* [Records shown]
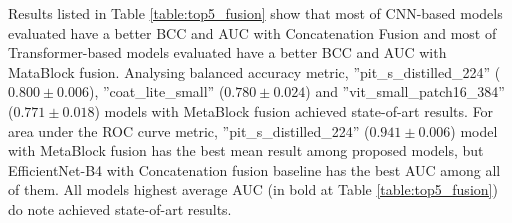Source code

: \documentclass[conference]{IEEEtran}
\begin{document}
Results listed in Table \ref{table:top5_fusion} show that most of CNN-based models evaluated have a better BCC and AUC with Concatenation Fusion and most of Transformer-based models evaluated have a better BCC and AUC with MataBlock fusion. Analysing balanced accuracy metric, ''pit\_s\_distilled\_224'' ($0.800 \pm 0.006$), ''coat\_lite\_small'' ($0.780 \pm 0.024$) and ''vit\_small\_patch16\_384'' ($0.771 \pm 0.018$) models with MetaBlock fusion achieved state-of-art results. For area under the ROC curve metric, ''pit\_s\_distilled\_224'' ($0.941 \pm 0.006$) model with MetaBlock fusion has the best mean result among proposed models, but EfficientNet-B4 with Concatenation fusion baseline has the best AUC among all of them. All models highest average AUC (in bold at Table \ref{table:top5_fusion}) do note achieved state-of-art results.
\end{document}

==

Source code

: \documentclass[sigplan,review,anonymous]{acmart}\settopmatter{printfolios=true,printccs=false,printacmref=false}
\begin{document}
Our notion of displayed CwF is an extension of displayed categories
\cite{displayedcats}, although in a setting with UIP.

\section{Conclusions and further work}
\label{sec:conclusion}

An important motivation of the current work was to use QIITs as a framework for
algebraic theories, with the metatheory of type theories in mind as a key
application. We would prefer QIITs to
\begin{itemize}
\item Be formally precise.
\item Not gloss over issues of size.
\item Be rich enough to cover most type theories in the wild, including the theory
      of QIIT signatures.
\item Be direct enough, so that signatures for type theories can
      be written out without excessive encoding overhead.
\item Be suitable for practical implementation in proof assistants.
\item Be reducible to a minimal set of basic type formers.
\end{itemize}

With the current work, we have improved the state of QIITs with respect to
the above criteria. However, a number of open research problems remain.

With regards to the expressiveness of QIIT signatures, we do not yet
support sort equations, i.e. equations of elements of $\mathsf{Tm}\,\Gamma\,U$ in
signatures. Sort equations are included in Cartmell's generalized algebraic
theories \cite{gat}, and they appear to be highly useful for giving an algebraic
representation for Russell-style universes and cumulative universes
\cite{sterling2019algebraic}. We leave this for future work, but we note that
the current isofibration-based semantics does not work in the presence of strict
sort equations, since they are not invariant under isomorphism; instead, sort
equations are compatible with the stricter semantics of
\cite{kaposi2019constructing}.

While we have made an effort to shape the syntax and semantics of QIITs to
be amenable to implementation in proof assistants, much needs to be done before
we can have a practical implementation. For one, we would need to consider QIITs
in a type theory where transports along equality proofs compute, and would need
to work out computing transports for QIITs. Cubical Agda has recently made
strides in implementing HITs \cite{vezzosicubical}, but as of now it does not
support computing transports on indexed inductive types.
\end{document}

==

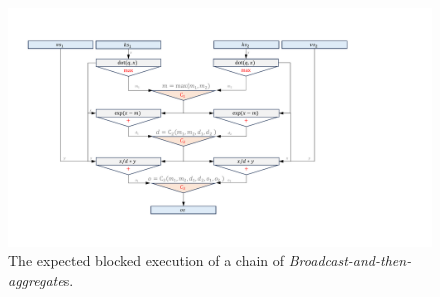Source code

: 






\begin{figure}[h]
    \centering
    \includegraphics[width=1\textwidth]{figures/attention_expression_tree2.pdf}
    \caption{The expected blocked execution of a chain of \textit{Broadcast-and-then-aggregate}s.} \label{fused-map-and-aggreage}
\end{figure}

* [Directions] Give the number of lines in the listing above that contain the word "most", with no other text.

* [Written answer] 2